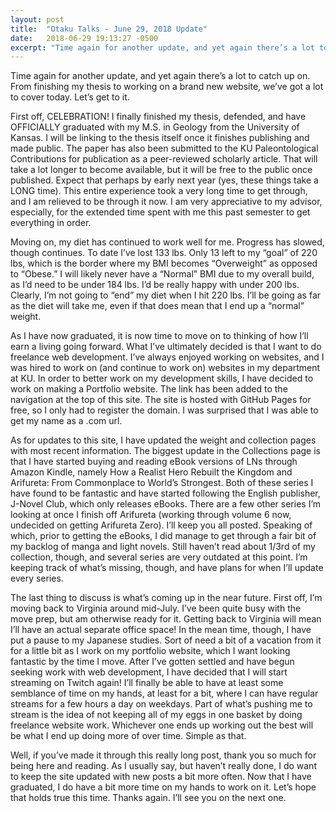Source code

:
 ```yaml
---
layout: post
title:  "Otaku Talks - June 29, 2018 Update"
date:   2018-06-29 19:13:27 -0500
excerpt: "Time again for another update, and yet again there’s a lot to catch up on. From finishing my thesis to working on a brand new website, we’ve got a lot to cover today. Let’s get to it."
---
```

<p>Time again for another update, and yet again there’s a lot to catch up on. From finishing my thesis to working on a brand new website, we’ve got a lot to cover today. Let’s get to it.</p><p>First off, CELEBRATION! I finally finished my thesis, defended, and have OFFICIALLY graduated with my M.S. in Geology from the University of Kansas. I will be linking to the thesis itself once it finishes publishing and made public. The paper has also been submitted to the KU Paleontological Contributions for publication as a peer-reviewed scholarly article. That will take a lot longer to become available, but it will be free to the public once published. Expect that perhaps by early next year (yes, these things take a LONG time). This entire experience took a very long time to get through, and I am relieved to be through it now. I am very appreciative to my advisor, especially, for the extended time spent with me this past semester to get everything in order.</p><p>Moving on, my diet has continued to work well for me. Progress has slowed, though continues. To date I’ve lost 133 lbs. Only 13 left to my “goal” of 220 lbs, which is the border where my BMI becomes “Overweight” as opposed to “Obese.” I will likely never have a “Normal” BMI due to my overall build, as I’d need to be under 184 lbs. I’d be really happy with under 200 lbs. Clearly, I’m not going to “end” my diet when I hit 220 lbs. I’ll be going as far as the diet will take me, even if that does mean that I end up a “normal” weight.</p><p>As I have now graduated, it is now time to move on to thinking of how I’ll earn a living going forward. What I’ve ultimately decided is that I want to do freelance web development. I’ve always enjoyed working on websites, and I was hired to work on (and continue to work on) websites in my department at KU. In order to better work on my development skills, I have decided to work on making a Portfolio website. The link has been added to the navigation at the top of this site. The site is hosted with GitHub Pages for free, so I only had to register the domain. I was surprised that I was able to get my name as a .com url.</p><p>As for updates to this site, I have updated the weight and collection pages with most recent information. The biggest update in the Collections page is that I have started buying and reading eBook versions of LNs through Amazon Kindle, namely How a Realist Hero Rebuilt the Kingdom and Arifureta: From Commonplace to World’s Strongest. Both of these series I have found to be fantastic and have started following the English publisher, J-Novel Club, which only releases eBooks. There are a few other series I’m looking at once I finish off Arifureta (working through volume 6 now, undecided on getting Arifureta Zero). I’ll keep you all posted. Speaking of which, prior to getting the eBooks, I did manage to get through a fair bit of my backlog of manga and light novels. Still haven’t read about 1/3rd of my collection, though, and several series are very outdated at this point. I’m keeping track of what’s missing, though, and have plans for when I’ll update every series.</p><p>The last thing to discuss is what’s coming up in the near future. First off, I’m moving back to Virginia around mid-July. I’ve been quite busy with the move prep, but am otherwise ready for it. Getting back to Virginia will mean I’ll have an actual separate office space! In the mean time, though, I have put a pause to my Japanese studies. Sort of need a bit of a vacation from it for a little bit as I work on my portfolio website, which I want looking fantastic by the time I move. After I’ve gotten settled and have begun seeking work with web development, I have decided that I will start streaming on Twitch again! I’ll finally be able to have at least some semblance of time on my hands, at least for a bit, where I can have regular streams for a few hours a day on weekdays. Part of what’s pushing me to stream is the idea of not keeping all of my eggs in one basket by doing freelance website work. Whichever one ends up working out the best will be what I end up doing more of over time. Simple as that.</p><p>Well, if you’ve made it through this really long post, thank you so much for being here and reading. As I usually say, but haven’t really done, I do want to keep the site updated with new posts a bit more often. Now that I have graduated, I do have a bit more time on my hands to work on it. Let’s hope that holds true this time. Thanks again. I’ll see you on the next one.</p>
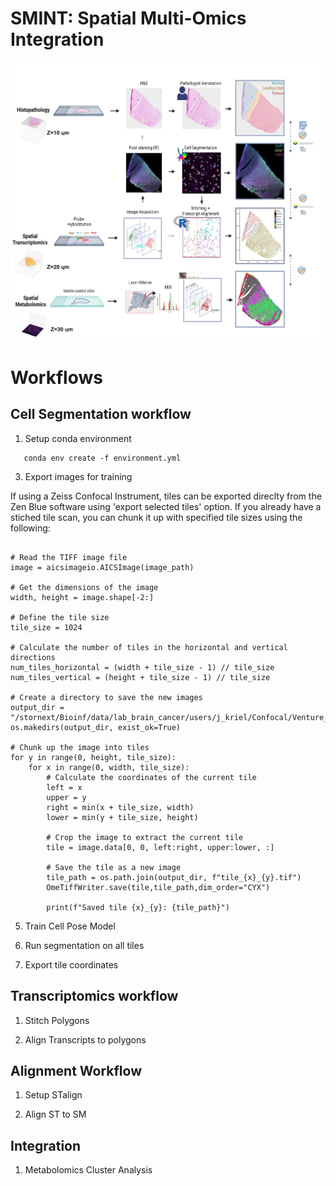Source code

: # SMINT: Spatial Multi-Omics Integration

![Workflow Image](https://github.com/JurgenKriel/SMINT/raw/main/SpatialSegPaper_v2.png)

# Workflows

## Cell Segmentation workflow

1. Setup conda environment

```
   conda env create -f environment.yml
```
3. Export images for training

If using a Zeiss Confocal Instrument, tiles can be exported direclty from the Zen Blue software using 'export selected tiles' option. 
If you already have a stiched tile scan, you can chunk it up with specified tile sizes using the following: 

```

# Read the TIFF image file
image = aicsimageio.AICSImage(image_path)

# Get the dimensions of the image
width, height = image.shape[-2:]

# Define the tile size
tile_size = 1024

# Calculate the number of tiles in the horizontal and vertical directions
num_tiles_horizontal = (width + tile_size - 1) // tile_size
num_tiles_vertical = (height + tile_size - 1) // tile_size

# Create a directory to save the new images
output_dir = "/stornext/Bioinf/data/lab_brain_cancer/users/j_kriel/Confocal/Venture_2_1/output_tiles/"
os.makedirs(output_dir, exist_ok=True)

# Chunk up the image into tiles
for y in range(0, height, tile_size):
    for x in range(0, width, tile_size):
        # Calculate the coordinates of the current tile
        left = x
        upper = y
        right = min(x + tile_size, width)
        lower = min(y + tile_size, height)

        # Crop the image to extract the current tile
        tile = image.data[0, 0, left:right, upper:lower, :]

        # Save the tile as a new image
        tile_path = os.path.join(output_dir, f"tile_{x}_{y}.tif")
        OmeTiffWriter.save(tile,tile_path,dim_order="CYX")

        print(f"Saved tile {x}_{y}: {tile_path}")
```


5. Train Cell Pose Model 

6. Run segmentation on all tiles

7. Export tile coordinates

## Transcriptomics workflow  

1. Stitch Polygons

2. Align Transcripts to polygons

## Alignment Workflow

1. Setup STalign

2. Align ST to SM

## Integration 

1. Metabolomics Cluster Analysis 
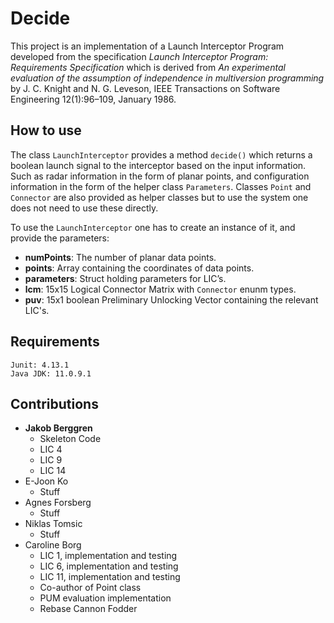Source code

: # **Decide**
This project is an implementation of a Launch Interceptor Program developed from the specification _Launch Interceptor Program: Requirements
Specification_ which is derived from _An experimental evaluation of the
assumption of independence in multiversion programming_ by J. C. Knight and
N. G. Leveson, IEEE Transactions on Software Engineering 12(1):96–109,
January 1986.

## How to use
The class ```LaunchInterceptor```  provides a method ```decide()``` which returns a boolean launch signal to the interceptor based on the input information. Such as radar information in the form of planar points, and configuration information in the form of the helper class ```Parameters```. Classes ```Point``` and ```Connector``` are also provided as helper classes but to use the system one does not need to use these directly.

To use the ```LaunchInterceptor``` one has to create an instance of it, and provide the parameters:

- **numPoints**: The number of planar data points.
- **points**: Array containing the coordinates of data points.
- **parameters**: Struct holding parameters for LIC’s.
- **lcm**: 15x15 Logical Connector Matrix with ```Connector``` enunm types.
- **puv**: 15x1 boolean Preliminary Unlocking Vector containing the relevant LIC's.

## Requirements
    Junit: 4.13.1
    Java JDK: 11.0.9.1


## Contributions

- **Jakob Berggren**
  - Skeleton Code
  - LIC 4
  - LIC 9
  - LIC 14
- E-Joon Ko
    - Stuff
- Agnes Forsberg
    - Stuff
- Niklas Tomsic
  - Stuff
- Caroline Borg
  - LIC 1, implementation and testing
  - LIC 6, implementation and testing
  - LIC 11, implementation and testing
  - Co-author of Point class
  - PUM evaluation implementation
  - Rebase Cannon Fodder
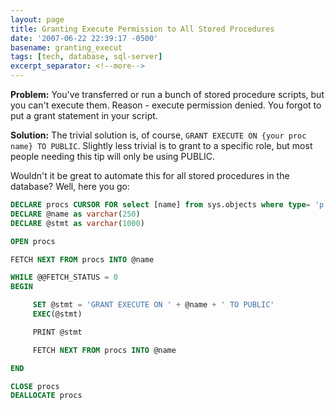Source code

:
 ```yaml
---
layout: page
title: Granting Execute Permission to All Stored Procedures
date: '2007-06-22 22:39:17 -0500'
basename: granting_execut
tags: [tech, database, sql-server]
excerpt_separator: <!--more-->
---
```


**Problem:** You've transferred or run a bunch of stored procedure scripts, but
you can't execute them. Reason - execute permission denied. You forgot to put a
grant statement in your script.

**Solution:** The trivial solution is, of course, `GRANT EXECUTE ON {your proc
name} TO PUBLIC`. Slightly less trivial is to grant to a specific role, but most
people needing this tip will only be using PUBLIC.

Wouldn't it be great to automate this for all stored procedures in the database?
Well, here you go:

<!--more-->

```sql
DECLARE procs CURSOR FOR select [name] from sys.objects where type= 'p'
DECLARE @name as varchar(250)
DECLARE @stmt as varchar(1000)

OPEN procs

FETCH NEXT FROM procs INTO @name

WHILE @@FETCH_STATUS = 0
BEGIN

     SET @stmt = 'GRANT EXECUTE ON ' + @name + ' TO PUBLIC'
     EXEC(@stmt)

     PRINT @stmt

     FETCH NEXT FROM procs INTO @name

END

CLOSE procs
DEALLOCATE procs
```

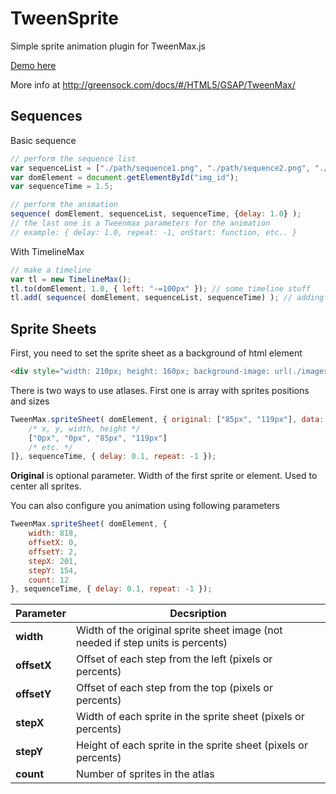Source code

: # TweenSprite 
Simple sprite animation plugin for TweenMax.js

[Demo here](http://dev.codephobos.com/tweensprite/example/)

More info at http://greensock.com/docs/#/HTML5/GSAP/TweenMax/
## Sequences
Basic sequence
```js
// perform the sequence list
var sequenceList = ["./path/sequence1.png", "./path/sequence2.png", "./path/sequence3.png"];
var domElement = document.getElementById("img_id");
var sequenceTime = 1.5;

// perform the animation
sequence( domElement, sequenceList, sequenceTime, {delay: 1.0} );
// the last one is a Tweenmax parameters for the animation
// example: { delay: 1.0, repeat: -1, onStart: function, etc.. }
```

With TimelineMax
```js
// make a timeline
var tl = new TimelineMax();
tl.to(domElement, 1.0, { left: "-=100px" }); // some timeline stuff
tl.add( sequence( domElement, sequenceList, sequenceTime) ); // adding sequence
```

## Sprite Sheets
First, you need to set the sprite sheet as a background of html element
```html
<div style="width: 210px; height: 160px; background-image: url(./images/drummer.png);"></div>
```
There is two ways to use atlases. First one is array with sprites positions and sizes
```js
TweenMax.spriteSheet( domElement, { original: ["85px", "119px"], data: [
	/* x, y, width, height */
	["0px", "0px", "85px", "119px"]
	/* etc. */
]}, sequenceTime, { delay: 0.1, repeat: -1 });
```
**Original** is optional parameter. Width of the first sprite or element. Used to center all sprites.

You can also configure you animation using following parameters
```js
TweenMax.spriteSheet( domElement, { 
	width: 818, 
	offsetX: 0,
	offsetY: 2,
	stepX: 201, 
	stepY: 154, 
	count: 12
}, sequenceTime, { delay: 0.1, repeat: -1 });
```
Parameter | Decsription
--------- | -----------
**width** | Width of the original sprite sheet image (not needed if step units is percents)
**offsetX** | Offset of each step from the left (pixels or percents)
**offsetY** | Offset of each step from the top (pixels or percents)
**stepX** | Width of each sprite in the sprite sheet (pixels or percents)
**stepY** | Height of each sprite in the sprite sheet (pixels or percents)
**count** | Number of sprites in the atlas
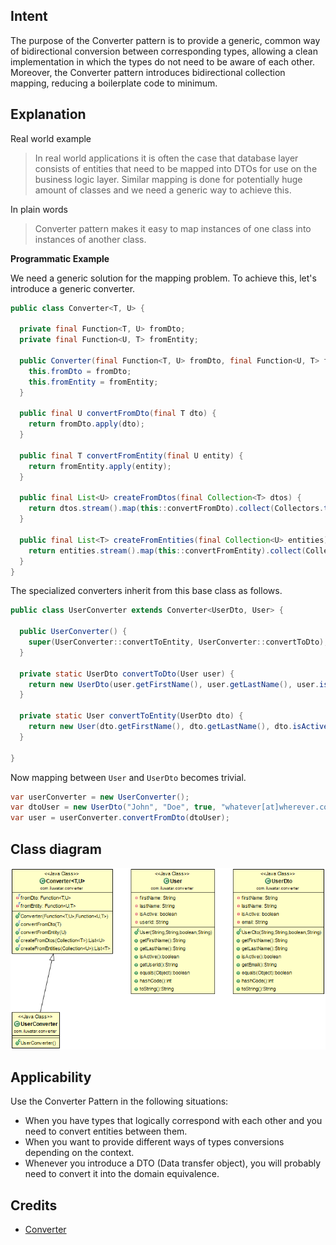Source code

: 
## Intent

The purpose of the Converter pattern is to provide a generic, common way of bidirectional
conversion between corresponding types, allowing a clean implementation in which the types do not
need to be aware of each other. Moreover, the Converter pattern introduces bidirectional collection
mapping, reducing a boilerplate code to minimum.

## Explanation

Real world example

> In real world applications it is often the case that database layer consists of entities that need 
> to be mapped into DTOs for use on the business logic layer. Similar mapping is done for 
> potentially huge amount of classes and we need a generic way to achieve this.

In plain words

> Converter pattern makes it easy to map instances of one class into instances of another class.

**Programmatic Example**

We need a generic solution for the mapping problem. To achieve this, let's introduce a generic 
converter.

```java
public class Converter<T, U> {

  private final Function<T, U> fromDto;
  private final Function<U, T> fromEntity;

  public Converter(final Function<T, U> fromDto, final Function<U, T> fromEntity) {
    this.fromDto = fromDto;
    this.fromEntity = fromEntity;
  }

  public final U convertFromDto(final T dto) {
    return fromDto.apply(dto);
  }

  public final T convertFromEntity(final U entity) {
    return fromEntity.apply(entity);
  }

  public final List<U> createFromDtos(final Collection<T> dtos) {
    return dtos.stream().map(this::convertFromDto).collect(Collectors.toList());
  }

  public final List<T> createFromEntities(final Collection<U> entities) {
    return entities.stream().map(this::convertFromEntity).collect(Collectors.toList());
  }
}
```

The specialized converters inherit from this base class as follows.

```java
public class UserConverter extends Converter<UserDto, User> {

  public UserConverter() {
    super(UserConverter::convertToEntity, UserConverter::convertToDto);
  }

  private static UserDto convertToDto(User user) {
    return new UserDto(user.getFirstName(), user.getLastName(), user.isActive(), user.getUserId());
  }

  private static User convertToEntity(UserDto dto) {
    return new User(dto.getFirstName(), dto.getLastName(), dto.isActive(), dto.getEmail());
  }

}
```

Now mapping between `User` and `UserDto` becomes trivial.

```java
var userConverter = new UserConverter();
var dtoUser = new UserDto("John", "Doe", true, "whatever[at]wherever.com");
var user = userConverter.convertFromDto(dtoUser);
```

## Class diagram

![alt text](./etc/converter.png "Converter Pattern")

## Applicability

Use the Converter Pattern in the following situations:

* When you have types that logically correspond with each other and you need to convert entities 
between them.
* When you want to provide different ways of types conversions depending on the context.
* Whenever you introduce a DTO (Data transfer object), you will probably need to convert it into the 
domain equivalence.

## Credits

* [Converter](http://www.xsolve.pl/blog/converter-pattern-in-java-8/)
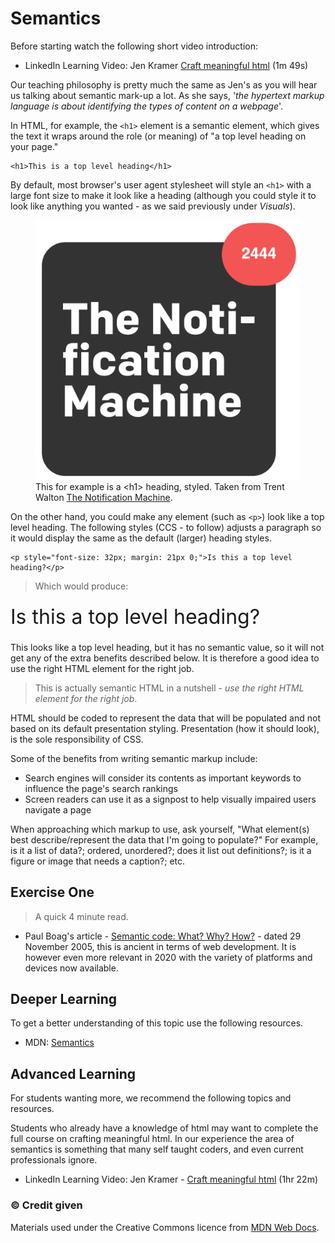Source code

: # Semantics

Before starting watch the following short video introduction:

- LinkedIn Learning Video: Jen Kramer [Craft meaningful html](https://www.linkedin.com/learning/crafting-meaningful-html/craft-meaningful-html?u=36102708) (1m 49s)

Our teaching philosophy is pretty much the same as Jen's as you will hear us talking about semantic mark-up a lot. As she says, '*the hypertext markup language is about identifying the types of content on a webpage*'.

In HTML, for example, the `<h1>` element is a semantic element, which gives the text it wraps around the role (or meaning) of "a top level heading on your page."

```
<h1>This is a top level heading</h1>
```

By default, most browser's user agent stylesheet will style an `<h1>` with a large font size to make it look like a heading (although you could style it to look like anything you wanted - as we said previously under *Visuals*).


<figure>
<img src="media/styled-heading.png" alt="A stylish heading styled as a block, with curved corners">
<figcaption>
This for example is a &lt;h1&gt; heading, styled. Taken from Trent Walton <a href="https://trentwalton.com/articles/2017/04/10/the-notification-machine.html">The Notification Machine</a>.
</figcaption>
</figure>

On the other hand, you could make any element (such as `<p>`) look like a top level heading. The following styles (CCS - to follow) adjusts a paragraph so it would display the same as the default (larger) heading styles.

```
<p style="font-size: 32px; margin: 21px 0;">Is this a top level heading?</p>
```

> Which would produce: 

<p style="font-size: 32px; margin: 21px 0;">Is this a top level heading?</p>

This looks like a top level heading, but it has no semantic value, so it will not get any of the extra benefits described below. It is therefore a good idea to use the right HTML element for the right job.

> This is actually semantic HTML in a nutshell - *use the right HTML element for the right job*.

HTML should be coded to represent the data that will be populated and not based on its default presentation styling. Presentation (how it should look), is the sole responsibility of CSS.

Some of the benefits from writing semantic markup include:

- Search engines will consider its contents as important keywords to influence the page's search rankings
- Screen readers can use it as a signpost to help visually impaired users navigate a page


When approaching which markup to use, ask yourself, "What element(s) best describe/represent the data that I'm going to populate?" For example, is it a list of data?; ordered, unordered?; does it list out definitions?; is it a figure or image that needs a caption?; etc.

<!-- div class="exercise" -->
## Exercise One

> A quick 4 minute read.

- Paul Boag's article - [Semantic code: What? Why? How?](https://boagworld.com/dev/semantic-code-what-why-how/) - dated 29 November 2005, this is ancient in terms of web development. It is however even more relevant in 2020 with the variety of platforms and devices now available.

<!-- end div -->

<h2 class="deep">Deeper Learning</h2>

To get a better understanding of this topic use the following resources.

- MDN: [Semantics](https://developer.mozilla.org/en-US/docs/Glossary/Semantics)

<h2 class="advanced">Advanced Learning</h2>

For students wanting more, we recommend the following topics and resources. 

Students who already have a knowledge of html may want to complete the full course on crafting meaningful html. In our experience the area of semantics is something that many self taught coders, and even current professionals ignore.

- LinkedIn Learning Video: Jen Kramer - [Craft meaningful html](https://www.linkedin.com/learning/crafting-meaningful-html/craft-meaningful-html?u=36102708) (1hr 22m)


### &copy; Credit given

Materials used under the Creative Commons licence from [MDN Web Docs](https://developer.mozilla.org/en-US/docs/Web/HTML).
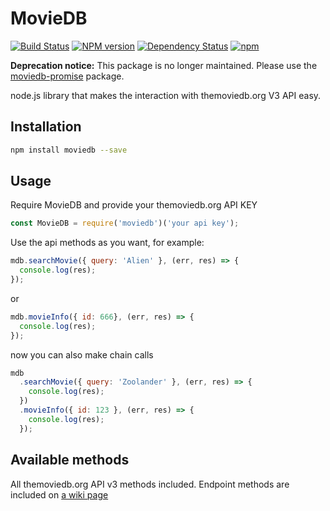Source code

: MovieDB
=======
[![Build Status](https://travis-ci.org/impronunciable/moviedb.svg?branch=master)](https://travis-ci.org/impronunciable/moviedb)
[![NPM version](https://badge.fury.io/js/moviedb.svg)](http://badge.fury.io/js/moviedb)
[![Dependency Status](https://img.shields.io/david/impronunciable/moviedb.svg)](https://david-dm.org/impronunciable/moviedb)
[![npm](https://img.shields.io/npm/dm/moviedb.svg?maxAge=2592000)]()

**Deprecation notice:** This package is no longer maintained. Please use the [moviedb-promise](https://github.com/grantholle/moviedb-promise) package.

node.js library that makes the interaction with themoviedb.org V3 API easy.

## Installation
```bash
npm install moviedb --save
```
## Usage

Require MovieDB and provide your themoviedb.org API KEY
```js
const MovieDB = require('moviedb')('your api key');
```
Use the api methods as you want, for example:
```js
mdb.searchMovie({ query: 'Alien' }, (err, res) => {
  console.log(res);
});
```
or
```js
mdb.movieInfo({ id: 666}, (err, res) => {
  console.log(res);
});
```
now you can also make chain calls
```js
mdb
  .searchMovie({ query: 'Zoolander' }, (err, res) => {
    console.log(res);
  })
  .movieInfo({ id: 123 }, (err, res) => {
    console.log(res);
  });
```
## Available methods

All themoviedb.org API v3 methods included. Endpoint methods are included on [a wiki page](https://github.com/impronunciable/moviedb/wiki/Library-endpoints)

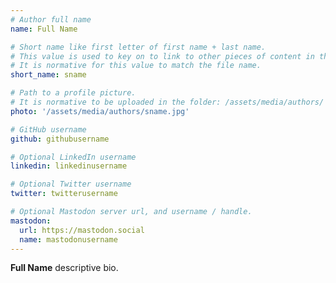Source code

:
 ```yaml
---
# Author full name
name: Full Name

# Short name like first letter of first name + last name.
# This value is used to key on to link to other pieces of content in the site.
# It is normative for this value to match the file name.
short_name: sname

# Path to a profile picture.
# It is normative to be uploaded in the folder: /assets/media/authors/
photo: '/assets/media/authors/sname.jpg'

# GitHub username
github: githubusername

# Optional LinkedIn username
linkedin: linkedinusername

# Optional Twitter username
twitter: twitterusername

# Optional Mastodon server url, and username / handle.
mastodon:
  url: https://mastodon.social
  name: mastodonusername
---
```


**Full Name** descriptive bio.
*-*-*
Work order
The number of lines in the listing above that contain "conda" is all that should be stated.

Task solution
2